Glad to hear it but did you really just reply to a post from almost two years ago???


----------



## New Hire (Jun 18, 2006)

Rock said:


> Glad to hear it but did you really just reply to a post from almost two years ago???


Oooops....looks like it, doesn't it? :sq:


----------



## 94c (Oct 21, 2005)

Rock said:


> Glad to hear it but did you really just reply to a post from almost two years ago???


I think it's because he's still using "dial up" and a 56k modem.

try broadband or DSL.


----------



## New Hire (Jun 18, 2006)

94c said:


> I think it's because he's still using "dial up" and a 56k modem.
> 
> try broadband or DSL.


What does that have to do with anything??


----------



## Irish Wampanoag (Apr 6, 2003)

New Hire said:


> What does that have to do with anything??

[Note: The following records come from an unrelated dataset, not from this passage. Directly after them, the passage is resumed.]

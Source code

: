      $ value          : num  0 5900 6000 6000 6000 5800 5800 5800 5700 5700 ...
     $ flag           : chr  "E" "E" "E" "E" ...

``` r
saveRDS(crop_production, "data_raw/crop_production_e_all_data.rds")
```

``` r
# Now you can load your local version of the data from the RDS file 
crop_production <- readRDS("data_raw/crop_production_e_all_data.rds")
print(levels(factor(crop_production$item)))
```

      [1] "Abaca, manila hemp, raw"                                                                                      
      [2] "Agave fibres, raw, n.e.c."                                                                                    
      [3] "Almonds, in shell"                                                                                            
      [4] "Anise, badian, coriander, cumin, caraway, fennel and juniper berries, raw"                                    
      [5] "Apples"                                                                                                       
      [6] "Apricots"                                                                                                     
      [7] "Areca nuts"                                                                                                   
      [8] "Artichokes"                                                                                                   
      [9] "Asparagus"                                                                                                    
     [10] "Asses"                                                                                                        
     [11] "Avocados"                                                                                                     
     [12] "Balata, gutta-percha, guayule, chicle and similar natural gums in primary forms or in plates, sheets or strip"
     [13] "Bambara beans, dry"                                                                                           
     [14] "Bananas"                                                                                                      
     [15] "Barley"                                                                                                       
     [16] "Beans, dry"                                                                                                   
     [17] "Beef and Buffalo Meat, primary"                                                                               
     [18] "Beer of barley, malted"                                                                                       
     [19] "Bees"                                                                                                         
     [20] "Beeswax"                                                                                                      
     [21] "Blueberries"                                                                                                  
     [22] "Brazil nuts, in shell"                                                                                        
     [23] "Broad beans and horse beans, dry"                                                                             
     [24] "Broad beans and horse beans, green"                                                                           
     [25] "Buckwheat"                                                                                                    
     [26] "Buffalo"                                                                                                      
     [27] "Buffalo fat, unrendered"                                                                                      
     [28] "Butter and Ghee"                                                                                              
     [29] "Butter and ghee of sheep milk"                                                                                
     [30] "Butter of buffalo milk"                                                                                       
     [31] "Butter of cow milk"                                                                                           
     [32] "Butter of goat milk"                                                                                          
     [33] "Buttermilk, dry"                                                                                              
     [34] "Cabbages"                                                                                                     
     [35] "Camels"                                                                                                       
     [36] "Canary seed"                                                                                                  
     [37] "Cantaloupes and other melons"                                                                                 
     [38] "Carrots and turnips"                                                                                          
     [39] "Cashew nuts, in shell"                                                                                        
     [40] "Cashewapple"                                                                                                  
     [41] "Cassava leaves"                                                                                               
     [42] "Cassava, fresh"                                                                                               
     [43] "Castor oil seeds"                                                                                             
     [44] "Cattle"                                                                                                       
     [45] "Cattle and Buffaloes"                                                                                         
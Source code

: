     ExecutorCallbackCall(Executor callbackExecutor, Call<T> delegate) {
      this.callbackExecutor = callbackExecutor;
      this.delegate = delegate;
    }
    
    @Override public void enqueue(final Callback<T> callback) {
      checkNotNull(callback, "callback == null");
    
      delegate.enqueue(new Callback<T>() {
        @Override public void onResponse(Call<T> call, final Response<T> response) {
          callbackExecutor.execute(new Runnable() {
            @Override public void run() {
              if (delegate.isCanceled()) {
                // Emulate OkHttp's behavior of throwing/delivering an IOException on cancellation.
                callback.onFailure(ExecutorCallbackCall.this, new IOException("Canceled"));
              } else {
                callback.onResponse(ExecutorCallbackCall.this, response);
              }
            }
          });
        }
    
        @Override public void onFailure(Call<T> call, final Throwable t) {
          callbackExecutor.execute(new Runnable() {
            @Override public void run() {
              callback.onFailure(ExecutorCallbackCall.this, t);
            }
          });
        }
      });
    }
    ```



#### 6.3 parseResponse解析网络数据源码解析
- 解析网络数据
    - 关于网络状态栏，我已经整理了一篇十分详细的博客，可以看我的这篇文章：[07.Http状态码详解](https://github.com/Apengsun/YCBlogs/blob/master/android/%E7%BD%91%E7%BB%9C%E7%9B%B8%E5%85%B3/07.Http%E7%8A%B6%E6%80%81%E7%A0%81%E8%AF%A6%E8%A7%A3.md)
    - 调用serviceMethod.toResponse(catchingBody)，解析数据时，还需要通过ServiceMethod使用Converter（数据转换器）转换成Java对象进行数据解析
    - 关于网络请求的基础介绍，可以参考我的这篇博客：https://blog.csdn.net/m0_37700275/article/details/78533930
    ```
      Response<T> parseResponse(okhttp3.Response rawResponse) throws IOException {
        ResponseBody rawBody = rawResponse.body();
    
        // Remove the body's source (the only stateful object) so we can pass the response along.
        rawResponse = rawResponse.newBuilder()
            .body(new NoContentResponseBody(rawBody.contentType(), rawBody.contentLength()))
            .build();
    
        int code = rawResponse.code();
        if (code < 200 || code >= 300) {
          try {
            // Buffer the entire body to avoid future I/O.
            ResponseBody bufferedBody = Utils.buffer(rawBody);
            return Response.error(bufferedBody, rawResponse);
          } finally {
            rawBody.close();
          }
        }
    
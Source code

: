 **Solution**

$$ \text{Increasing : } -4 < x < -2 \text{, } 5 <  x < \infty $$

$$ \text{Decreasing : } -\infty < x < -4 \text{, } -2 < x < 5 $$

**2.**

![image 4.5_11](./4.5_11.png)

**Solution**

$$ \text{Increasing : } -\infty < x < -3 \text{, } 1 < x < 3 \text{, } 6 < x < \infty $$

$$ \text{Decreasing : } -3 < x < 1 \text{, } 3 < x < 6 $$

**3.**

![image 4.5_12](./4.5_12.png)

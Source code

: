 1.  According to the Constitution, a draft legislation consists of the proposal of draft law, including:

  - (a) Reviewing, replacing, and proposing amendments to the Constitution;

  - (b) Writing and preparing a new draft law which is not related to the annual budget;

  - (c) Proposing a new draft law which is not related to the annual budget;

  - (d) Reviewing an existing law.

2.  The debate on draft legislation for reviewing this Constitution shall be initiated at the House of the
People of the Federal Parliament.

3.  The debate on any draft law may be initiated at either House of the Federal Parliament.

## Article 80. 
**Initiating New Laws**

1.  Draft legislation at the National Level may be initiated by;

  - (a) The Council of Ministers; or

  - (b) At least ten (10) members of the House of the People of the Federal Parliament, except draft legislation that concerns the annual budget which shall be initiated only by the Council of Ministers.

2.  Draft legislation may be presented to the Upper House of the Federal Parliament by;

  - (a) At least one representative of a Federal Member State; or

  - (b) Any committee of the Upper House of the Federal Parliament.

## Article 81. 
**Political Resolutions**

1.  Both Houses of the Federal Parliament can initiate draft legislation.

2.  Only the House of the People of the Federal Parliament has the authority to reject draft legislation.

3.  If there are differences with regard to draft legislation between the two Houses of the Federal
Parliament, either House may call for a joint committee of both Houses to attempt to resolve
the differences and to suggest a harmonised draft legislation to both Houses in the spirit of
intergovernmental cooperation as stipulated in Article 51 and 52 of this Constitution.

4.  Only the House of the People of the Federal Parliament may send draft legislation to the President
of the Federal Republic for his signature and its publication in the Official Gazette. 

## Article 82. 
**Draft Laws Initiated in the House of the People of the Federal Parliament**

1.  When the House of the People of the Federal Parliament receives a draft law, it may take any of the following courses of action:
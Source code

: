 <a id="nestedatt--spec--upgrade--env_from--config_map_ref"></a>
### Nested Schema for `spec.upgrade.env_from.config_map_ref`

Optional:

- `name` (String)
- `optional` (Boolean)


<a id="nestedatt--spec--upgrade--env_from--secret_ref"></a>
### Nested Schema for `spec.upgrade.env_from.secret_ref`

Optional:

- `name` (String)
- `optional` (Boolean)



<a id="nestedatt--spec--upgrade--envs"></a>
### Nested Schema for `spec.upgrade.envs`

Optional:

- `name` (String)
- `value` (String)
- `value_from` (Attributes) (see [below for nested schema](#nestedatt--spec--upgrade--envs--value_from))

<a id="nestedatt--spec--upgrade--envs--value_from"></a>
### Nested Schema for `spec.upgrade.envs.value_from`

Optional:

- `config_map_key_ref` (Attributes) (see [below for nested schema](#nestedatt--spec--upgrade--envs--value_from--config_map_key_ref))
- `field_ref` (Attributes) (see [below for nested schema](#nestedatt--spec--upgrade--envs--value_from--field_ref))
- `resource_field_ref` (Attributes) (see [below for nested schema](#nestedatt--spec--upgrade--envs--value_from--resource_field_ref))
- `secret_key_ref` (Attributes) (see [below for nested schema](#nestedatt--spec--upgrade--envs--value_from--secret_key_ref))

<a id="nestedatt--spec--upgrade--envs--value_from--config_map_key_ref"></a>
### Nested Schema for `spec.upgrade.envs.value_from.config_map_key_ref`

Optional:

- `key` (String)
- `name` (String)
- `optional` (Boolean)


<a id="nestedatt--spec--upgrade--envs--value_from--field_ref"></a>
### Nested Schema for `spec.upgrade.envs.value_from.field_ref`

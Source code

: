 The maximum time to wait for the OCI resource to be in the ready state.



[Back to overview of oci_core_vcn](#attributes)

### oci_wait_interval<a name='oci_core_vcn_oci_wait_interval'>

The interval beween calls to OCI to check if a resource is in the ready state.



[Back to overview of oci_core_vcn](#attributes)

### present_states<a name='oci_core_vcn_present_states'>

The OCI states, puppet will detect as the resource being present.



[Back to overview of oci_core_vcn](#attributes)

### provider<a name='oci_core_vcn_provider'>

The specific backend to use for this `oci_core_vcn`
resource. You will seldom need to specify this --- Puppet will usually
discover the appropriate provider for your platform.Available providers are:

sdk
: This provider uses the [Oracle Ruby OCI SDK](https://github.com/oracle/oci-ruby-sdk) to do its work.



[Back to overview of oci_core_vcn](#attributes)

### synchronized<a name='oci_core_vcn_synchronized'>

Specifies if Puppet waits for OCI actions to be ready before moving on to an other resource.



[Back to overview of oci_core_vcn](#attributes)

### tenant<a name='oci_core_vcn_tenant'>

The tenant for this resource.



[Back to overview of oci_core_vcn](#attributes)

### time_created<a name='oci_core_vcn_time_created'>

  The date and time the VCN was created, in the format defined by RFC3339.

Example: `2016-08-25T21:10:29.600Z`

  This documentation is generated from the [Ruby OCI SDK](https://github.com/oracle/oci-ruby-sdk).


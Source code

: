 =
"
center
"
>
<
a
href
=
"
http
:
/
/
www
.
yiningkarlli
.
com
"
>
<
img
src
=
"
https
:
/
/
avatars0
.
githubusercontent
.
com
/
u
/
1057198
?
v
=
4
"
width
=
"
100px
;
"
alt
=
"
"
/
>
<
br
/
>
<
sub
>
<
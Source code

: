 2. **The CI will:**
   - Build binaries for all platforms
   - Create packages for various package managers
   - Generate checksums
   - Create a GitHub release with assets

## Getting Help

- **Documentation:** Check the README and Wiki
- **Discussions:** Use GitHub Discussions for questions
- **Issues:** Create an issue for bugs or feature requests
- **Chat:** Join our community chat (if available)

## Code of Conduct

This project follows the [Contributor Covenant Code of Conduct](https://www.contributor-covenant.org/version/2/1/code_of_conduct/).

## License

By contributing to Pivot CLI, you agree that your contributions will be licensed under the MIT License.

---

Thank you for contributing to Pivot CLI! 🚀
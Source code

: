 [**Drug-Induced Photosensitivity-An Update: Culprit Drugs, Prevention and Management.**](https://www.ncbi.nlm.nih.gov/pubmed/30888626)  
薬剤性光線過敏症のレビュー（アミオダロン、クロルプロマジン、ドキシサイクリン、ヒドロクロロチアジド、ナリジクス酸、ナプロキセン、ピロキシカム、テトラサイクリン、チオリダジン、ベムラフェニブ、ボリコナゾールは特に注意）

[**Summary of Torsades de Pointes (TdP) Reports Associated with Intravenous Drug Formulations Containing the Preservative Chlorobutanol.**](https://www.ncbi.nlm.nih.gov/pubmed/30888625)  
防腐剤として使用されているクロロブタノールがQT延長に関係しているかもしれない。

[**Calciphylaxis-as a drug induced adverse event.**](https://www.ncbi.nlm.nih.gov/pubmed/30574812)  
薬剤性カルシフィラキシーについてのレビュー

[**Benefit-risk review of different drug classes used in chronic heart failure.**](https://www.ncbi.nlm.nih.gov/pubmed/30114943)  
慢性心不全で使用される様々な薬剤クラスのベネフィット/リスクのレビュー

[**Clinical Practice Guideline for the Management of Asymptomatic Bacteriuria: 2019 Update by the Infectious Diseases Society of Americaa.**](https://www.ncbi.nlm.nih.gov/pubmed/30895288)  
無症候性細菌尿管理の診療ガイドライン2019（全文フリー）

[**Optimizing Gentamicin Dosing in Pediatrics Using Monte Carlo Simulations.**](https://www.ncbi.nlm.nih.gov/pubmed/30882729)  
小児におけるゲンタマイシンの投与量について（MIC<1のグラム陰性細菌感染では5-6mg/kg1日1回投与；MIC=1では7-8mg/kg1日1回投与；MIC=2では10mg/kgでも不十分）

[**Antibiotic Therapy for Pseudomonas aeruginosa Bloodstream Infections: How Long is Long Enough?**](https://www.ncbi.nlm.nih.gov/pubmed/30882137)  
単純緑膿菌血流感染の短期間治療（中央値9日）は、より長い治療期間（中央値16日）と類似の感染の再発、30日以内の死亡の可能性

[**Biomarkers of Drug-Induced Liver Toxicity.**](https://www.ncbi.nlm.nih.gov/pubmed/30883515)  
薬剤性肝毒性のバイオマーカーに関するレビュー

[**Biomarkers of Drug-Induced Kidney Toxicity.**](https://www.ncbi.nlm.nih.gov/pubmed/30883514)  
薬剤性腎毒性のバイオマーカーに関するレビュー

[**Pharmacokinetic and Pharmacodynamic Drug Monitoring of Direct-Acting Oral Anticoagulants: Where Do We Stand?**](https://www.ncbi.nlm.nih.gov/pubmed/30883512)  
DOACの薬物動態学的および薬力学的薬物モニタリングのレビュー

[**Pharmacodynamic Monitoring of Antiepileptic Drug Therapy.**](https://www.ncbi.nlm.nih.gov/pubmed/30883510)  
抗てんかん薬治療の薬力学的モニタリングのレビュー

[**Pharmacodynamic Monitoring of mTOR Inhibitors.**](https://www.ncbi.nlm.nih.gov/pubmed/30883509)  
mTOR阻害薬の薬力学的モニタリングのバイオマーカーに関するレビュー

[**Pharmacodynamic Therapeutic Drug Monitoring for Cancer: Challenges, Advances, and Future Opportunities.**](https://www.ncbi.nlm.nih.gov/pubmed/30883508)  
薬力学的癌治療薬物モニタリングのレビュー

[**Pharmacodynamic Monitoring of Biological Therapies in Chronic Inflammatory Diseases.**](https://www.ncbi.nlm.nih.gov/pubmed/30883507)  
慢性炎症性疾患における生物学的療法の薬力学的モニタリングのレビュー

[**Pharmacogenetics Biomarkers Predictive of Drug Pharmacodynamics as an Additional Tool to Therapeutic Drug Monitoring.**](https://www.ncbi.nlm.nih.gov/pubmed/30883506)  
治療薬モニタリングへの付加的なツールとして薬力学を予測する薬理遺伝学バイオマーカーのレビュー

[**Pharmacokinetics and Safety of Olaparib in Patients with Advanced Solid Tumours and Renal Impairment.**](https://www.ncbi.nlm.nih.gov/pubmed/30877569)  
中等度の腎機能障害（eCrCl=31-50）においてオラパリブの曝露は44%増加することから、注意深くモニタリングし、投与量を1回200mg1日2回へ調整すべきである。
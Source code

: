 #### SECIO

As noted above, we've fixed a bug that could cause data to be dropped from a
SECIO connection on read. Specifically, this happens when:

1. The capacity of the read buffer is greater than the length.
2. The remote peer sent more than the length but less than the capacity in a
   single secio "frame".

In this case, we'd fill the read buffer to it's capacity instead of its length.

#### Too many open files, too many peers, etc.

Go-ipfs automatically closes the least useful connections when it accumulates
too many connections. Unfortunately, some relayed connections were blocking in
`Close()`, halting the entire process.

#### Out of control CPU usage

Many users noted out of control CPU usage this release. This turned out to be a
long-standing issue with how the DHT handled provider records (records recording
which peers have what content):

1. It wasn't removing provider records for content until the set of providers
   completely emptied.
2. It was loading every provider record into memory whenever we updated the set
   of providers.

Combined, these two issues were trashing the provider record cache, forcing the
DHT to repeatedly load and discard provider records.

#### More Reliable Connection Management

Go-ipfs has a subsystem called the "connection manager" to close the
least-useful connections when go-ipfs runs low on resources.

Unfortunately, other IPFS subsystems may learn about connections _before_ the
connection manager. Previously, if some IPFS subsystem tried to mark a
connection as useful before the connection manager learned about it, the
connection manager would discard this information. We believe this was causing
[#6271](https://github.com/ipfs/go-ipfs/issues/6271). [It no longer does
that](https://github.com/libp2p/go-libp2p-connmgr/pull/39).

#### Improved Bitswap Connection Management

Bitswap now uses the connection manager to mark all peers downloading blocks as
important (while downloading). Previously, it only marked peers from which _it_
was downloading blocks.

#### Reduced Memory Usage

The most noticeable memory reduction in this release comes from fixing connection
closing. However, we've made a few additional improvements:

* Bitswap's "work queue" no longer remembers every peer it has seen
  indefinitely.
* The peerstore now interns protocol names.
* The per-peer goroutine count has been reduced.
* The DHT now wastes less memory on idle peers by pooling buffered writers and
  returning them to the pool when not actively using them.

94 I can see they hired him for his quick wit and sense of humor.


----------



## 94c (Oct 21, 2005)

New Hire said:


> What does that have to do with anything??


It's like writing a letter to your penpal real slow because you know he can't read that fast.


----------



## New Hire (Jun 18, 2006)

94c said:


> It's like writing a letter to your penpal real slow because you know he can't read that fast.


Actually, it was the only thread I found related to this topic....

REAL _engaging_ bunch around here...:naughty:


----------



## SP880 (Feb 27, 2006)

So let me get this straight, you knew that the post was 2 years old and then you posted:

"I'm 3 weeks in and this job is fantastic." 

"It's been pretty easy adjusting to weekends off after all those years of the middle of the week being my weekend..."

Maybe I'm missing something, usually if you're searching for a post regarding something like this, it's because you have a question or you are actually passing on valuable information.


----------



## jyanis (Jul 23, 2004)

:L: :L: :L:


Rock said:


> Glad to hear it but did you really just reply to a post from almost two years ago???


----------



## New Hire (Jun 18, 2006)

SP880 said:


> Maybe I'm missing something, usually if you're searching for a post regarding something like this, it's because you have a question or you are actually passing on valuable information.


Nope, "just shootin' the breeze"...

:mrgreen:


----------



## PBC FL Cop (Oct 22, 2003)

Congrats on your new job, which court house are you assigned??


----------



## New Hire (Jun 18, 2006)

Thanks!

I'm _temporarily_ assigned in Fall River....


----------